How to complete this task:
The response must consist of the lines below from the one with "Quit NVDA |" through the one with "Previous landmark |", exactly as they appear and with both ends kept.

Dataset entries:
=====

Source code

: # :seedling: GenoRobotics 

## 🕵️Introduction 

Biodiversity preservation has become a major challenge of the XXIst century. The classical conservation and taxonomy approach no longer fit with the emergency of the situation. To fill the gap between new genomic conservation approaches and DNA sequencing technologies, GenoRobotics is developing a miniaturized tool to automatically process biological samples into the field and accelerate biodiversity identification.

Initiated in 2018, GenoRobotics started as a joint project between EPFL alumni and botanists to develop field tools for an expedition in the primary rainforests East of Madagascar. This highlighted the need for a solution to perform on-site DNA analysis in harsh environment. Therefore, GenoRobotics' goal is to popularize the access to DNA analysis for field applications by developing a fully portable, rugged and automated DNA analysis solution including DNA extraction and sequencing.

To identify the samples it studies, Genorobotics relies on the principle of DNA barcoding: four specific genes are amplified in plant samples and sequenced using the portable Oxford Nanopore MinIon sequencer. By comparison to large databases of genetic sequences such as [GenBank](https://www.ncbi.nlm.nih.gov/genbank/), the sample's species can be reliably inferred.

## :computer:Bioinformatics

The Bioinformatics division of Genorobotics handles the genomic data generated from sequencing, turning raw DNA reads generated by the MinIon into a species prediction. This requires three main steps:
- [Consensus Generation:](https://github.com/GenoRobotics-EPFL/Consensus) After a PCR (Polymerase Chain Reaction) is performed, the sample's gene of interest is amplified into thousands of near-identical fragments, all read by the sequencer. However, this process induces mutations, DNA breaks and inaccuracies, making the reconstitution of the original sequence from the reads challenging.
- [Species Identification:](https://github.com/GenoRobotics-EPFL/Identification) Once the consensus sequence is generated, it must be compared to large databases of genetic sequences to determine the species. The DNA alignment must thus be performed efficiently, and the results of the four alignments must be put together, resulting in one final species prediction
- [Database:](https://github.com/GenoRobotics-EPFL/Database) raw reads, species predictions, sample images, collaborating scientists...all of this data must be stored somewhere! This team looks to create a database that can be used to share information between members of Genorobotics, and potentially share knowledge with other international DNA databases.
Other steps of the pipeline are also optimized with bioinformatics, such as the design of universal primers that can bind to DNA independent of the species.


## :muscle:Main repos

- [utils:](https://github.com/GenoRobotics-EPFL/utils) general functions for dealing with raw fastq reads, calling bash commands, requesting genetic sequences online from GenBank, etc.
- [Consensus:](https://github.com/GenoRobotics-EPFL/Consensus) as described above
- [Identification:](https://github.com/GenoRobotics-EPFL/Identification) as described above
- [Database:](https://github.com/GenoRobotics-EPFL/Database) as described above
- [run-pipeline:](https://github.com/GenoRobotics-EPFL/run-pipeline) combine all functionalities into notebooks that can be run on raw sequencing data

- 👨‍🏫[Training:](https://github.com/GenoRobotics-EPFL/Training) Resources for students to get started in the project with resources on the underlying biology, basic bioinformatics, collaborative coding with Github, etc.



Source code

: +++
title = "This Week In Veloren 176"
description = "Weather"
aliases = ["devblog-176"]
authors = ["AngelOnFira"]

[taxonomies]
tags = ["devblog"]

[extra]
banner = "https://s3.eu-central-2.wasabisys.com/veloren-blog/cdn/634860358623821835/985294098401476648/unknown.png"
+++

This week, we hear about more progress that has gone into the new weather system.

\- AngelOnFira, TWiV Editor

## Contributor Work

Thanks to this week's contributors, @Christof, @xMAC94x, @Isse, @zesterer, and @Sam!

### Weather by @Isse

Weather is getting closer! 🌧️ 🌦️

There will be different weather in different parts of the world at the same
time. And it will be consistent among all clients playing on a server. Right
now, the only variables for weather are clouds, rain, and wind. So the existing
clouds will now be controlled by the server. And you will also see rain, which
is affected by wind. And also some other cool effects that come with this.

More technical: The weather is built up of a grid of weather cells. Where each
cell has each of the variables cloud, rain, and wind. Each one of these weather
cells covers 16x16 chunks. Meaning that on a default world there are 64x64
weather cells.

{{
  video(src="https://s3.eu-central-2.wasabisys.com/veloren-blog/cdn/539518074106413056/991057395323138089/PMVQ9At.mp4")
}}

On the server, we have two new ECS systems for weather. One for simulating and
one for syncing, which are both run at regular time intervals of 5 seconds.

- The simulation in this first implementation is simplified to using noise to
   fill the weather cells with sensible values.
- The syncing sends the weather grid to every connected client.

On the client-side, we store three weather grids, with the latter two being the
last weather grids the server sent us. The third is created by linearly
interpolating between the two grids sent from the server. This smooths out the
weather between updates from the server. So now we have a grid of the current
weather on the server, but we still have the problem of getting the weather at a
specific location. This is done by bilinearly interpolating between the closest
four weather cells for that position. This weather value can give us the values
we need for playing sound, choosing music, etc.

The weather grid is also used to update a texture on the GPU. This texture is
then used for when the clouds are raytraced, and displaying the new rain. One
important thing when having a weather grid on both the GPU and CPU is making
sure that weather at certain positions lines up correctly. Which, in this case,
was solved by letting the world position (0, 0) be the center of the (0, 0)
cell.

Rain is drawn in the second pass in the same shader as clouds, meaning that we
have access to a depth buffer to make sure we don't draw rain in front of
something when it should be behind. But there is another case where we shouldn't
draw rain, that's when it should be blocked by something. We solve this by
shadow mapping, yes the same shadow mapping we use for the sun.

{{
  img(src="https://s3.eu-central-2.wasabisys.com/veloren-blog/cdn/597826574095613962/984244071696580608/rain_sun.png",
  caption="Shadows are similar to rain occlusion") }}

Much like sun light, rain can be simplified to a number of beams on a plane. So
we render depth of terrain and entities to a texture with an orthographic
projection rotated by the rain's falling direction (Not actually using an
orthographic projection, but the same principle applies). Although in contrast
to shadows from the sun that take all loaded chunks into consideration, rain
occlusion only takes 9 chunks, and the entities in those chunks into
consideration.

=====

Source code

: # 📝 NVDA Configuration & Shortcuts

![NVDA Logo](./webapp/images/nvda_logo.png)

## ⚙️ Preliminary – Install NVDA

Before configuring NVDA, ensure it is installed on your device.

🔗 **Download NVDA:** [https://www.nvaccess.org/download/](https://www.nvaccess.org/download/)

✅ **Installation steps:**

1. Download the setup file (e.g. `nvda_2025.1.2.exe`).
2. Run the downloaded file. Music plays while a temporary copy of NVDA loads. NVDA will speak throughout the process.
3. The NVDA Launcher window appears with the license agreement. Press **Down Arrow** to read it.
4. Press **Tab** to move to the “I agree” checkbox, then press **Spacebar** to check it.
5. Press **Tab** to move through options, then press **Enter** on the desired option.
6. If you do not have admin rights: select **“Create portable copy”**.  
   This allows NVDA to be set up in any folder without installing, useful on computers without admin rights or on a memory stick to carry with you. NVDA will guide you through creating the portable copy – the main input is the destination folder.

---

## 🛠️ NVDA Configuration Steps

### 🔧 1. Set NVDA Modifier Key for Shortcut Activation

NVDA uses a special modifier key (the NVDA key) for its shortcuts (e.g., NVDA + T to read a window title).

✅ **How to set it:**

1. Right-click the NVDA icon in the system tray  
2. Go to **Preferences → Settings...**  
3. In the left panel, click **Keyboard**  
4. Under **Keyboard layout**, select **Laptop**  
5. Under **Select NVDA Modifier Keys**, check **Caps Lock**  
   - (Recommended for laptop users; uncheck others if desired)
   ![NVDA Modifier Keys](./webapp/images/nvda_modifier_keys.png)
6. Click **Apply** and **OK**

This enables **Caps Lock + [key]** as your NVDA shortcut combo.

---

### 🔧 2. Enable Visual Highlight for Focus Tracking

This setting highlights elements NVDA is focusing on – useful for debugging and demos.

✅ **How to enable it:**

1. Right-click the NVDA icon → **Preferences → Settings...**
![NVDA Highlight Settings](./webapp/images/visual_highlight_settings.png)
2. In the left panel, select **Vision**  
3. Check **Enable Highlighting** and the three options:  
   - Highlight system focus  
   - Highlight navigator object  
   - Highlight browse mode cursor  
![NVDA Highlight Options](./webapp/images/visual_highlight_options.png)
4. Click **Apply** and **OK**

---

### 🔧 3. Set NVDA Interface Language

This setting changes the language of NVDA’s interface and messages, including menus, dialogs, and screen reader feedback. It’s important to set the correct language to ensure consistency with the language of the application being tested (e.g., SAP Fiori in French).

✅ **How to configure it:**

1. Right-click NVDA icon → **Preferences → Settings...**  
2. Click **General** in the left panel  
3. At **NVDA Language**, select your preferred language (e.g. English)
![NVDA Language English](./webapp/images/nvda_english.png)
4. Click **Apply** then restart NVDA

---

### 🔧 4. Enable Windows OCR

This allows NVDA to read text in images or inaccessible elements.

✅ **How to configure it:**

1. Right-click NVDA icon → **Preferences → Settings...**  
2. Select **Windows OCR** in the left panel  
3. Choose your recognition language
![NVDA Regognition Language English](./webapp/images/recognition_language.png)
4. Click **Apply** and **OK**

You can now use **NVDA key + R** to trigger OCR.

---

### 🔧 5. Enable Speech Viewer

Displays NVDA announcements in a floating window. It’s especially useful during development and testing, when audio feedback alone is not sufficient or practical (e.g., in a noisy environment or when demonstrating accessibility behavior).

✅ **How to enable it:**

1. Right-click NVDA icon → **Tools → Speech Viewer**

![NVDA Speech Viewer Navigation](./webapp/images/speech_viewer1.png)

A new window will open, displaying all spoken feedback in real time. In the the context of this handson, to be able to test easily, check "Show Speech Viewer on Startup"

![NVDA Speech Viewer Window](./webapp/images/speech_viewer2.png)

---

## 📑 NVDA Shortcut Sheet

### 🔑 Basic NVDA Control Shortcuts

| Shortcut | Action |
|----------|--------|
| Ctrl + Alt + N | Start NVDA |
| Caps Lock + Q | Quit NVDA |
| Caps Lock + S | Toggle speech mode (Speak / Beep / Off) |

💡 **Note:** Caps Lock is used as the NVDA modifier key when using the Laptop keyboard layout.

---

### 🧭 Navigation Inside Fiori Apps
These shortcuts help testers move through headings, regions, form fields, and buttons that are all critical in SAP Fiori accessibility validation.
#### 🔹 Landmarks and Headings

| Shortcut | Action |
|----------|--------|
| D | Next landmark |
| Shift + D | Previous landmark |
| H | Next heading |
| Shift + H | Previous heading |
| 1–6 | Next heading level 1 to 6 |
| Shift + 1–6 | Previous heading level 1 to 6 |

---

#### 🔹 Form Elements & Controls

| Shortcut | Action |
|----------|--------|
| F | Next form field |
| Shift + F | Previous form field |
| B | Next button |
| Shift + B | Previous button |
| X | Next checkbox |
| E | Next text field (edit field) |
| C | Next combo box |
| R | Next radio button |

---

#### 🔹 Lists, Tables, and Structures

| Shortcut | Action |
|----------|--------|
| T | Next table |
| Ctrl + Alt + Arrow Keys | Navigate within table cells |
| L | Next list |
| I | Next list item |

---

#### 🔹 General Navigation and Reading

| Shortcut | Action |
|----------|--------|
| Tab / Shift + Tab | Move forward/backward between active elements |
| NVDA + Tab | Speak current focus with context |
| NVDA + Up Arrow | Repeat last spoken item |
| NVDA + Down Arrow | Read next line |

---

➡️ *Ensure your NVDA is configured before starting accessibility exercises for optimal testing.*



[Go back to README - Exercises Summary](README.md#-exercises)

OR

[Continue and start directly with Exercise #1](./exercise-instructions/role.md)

=====

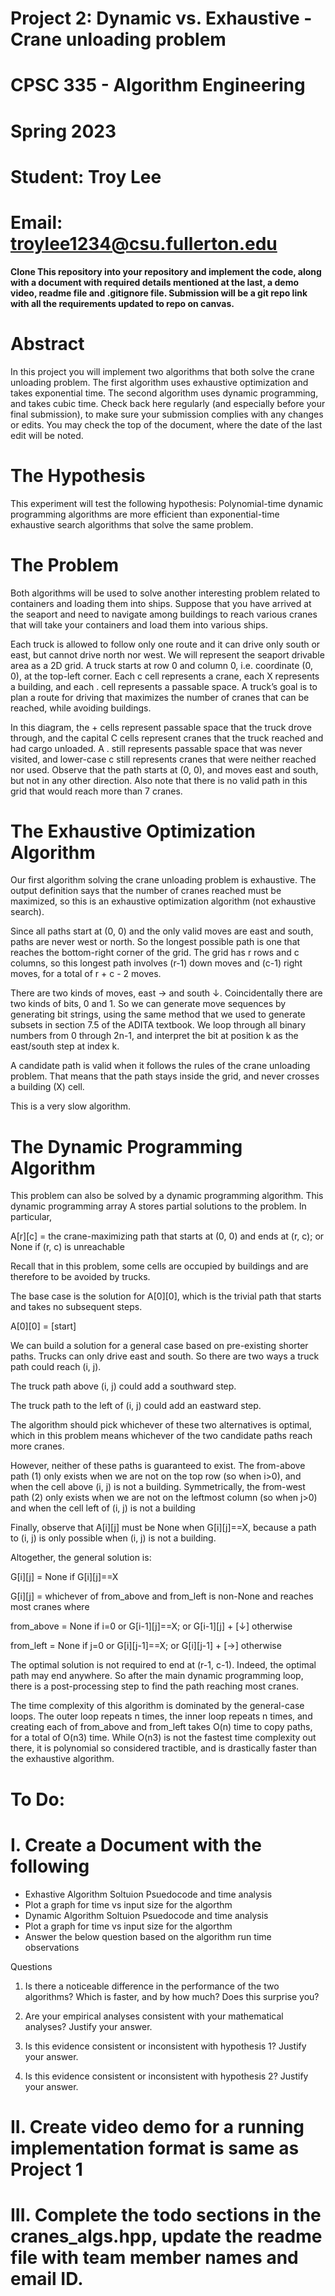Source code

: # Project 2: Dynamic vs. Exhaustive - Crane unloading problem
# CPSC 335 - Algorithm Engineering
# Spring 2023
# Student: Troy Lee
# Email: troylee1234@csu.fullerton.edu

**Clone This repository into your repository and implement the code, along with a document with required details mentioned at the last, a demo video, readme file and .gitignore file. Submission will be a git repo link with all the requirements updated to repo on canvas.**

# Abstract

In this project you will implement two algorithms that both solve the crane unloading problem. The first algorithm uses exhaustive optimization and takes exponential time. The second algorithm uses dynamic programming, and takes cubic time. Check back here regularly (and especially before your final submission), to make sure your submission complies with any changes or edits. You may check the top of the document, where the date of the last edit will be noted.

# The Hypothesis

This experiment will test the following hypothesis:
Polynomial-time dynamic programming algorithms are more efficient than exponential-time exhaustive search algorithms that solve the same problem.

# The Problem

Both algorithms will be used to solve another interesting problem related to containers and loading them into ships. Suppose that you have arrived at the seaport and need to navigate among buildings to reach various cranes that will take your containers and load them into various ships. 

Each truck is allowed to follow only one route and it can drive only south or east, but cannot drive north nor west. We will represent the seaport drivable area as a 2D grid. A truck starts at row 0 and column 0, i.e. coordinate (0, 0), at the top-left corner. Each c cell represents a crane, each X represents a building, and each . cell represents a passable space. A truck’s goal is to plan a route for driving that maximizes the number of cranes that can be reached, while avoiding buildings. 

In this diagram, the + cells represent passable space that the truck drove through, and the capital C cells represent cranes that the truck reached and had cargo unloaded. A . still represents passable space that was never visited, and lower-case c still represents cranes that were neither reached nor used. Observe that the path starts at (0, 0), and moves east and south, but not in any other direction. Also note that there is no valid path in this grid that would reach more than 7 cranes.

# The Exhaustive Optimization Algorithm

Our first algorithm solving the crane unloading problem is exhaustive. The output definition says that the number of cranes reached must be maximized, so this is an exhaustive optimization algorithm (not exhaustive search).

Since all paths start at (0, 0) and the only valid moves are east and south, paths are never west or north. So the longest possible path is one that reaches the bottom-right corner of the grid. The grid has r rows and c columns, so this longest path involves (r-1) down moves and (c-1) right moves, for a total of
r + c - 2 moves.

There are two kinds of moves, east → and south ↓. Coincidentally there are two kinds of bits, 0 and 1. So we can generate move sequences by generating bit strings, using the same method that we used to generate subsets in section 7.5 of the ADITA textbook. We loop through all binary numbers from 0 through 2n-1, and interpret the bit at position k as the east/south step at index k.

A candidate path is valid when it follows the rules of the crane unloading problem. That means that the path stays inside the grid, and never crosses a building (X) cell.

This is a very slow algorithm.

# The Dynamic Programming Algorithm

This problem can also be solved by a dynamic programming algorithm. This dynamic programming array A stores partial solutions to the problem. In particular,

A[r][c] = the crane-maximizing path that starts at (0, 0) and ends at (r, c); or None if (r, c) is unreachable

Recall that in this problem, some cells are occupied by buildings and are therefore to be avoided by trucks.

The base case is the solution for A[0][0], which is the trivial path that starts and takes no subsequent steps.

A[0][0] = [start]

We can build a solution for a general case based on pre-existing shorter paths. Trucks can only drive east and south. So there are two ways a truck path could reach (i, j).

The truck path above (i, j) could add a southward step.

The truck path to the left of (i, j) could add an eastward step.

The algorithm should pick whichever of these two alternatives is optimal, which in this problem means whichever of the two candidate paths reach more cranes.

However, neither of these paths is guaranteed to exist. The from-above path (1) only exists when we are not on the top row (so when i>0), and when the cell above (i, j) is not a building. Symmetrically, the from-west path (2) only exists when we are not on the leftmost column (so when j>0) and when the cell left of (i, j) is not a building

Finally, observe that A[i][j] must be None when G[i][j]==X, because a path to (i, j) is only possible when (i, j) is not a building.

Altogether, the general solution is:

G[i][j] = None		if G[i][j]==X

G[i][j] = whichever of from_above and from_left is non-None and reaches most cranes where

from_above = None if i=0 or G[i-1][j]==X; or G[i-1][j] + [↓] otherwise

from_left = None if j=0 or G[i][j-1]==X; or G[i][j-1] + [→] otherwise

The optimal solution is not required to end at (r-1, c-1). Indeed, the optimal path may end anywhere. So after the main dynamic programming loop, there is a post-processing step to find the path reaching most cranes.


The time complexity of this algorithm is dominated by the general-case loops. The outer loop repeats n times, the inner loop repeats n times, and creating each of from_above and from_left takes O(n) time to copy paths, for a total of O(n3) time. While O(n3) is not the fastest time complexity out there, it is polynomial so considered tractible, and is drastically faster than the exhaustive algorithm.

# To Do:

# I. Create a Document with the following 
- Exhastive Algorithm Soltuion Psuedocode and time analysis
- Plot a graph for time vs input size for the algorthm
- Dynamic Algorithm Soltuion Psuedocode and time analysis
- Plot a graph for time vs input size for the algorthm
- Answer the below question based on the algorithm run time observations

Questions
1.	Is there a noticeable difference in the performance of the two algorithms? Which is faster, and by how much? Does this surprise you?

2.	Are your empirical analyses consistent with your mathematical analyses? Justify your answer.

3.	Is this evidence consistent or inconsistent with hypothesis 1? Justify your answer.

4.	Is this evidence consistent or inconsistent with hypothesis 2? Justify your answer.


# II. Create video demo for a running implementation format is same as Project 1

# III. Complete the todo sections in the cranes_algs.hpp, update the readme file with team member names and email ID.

=====

Answer to the exercise:
| Caps Lock + Q | Quit NVDA |
| Caps Lock + S | Toggle speech mode (Speak / Beep / Off) |

💡 **Note:** Caps Lock is used as the NVDA modifier key when using the Laptop keyboard layout.

---

### 🧭 Navigation Inside Fiori Apps
These shortcuts help testers move through headings, regions, form fields, and buttons that are all critical in SAP Fiori accessibility validation.
#### 🔹 Landmarks and Headings

| Shortcut | Action |
|----------|--------|
| D | Next landmark |
| Shift + D | Previous landmark |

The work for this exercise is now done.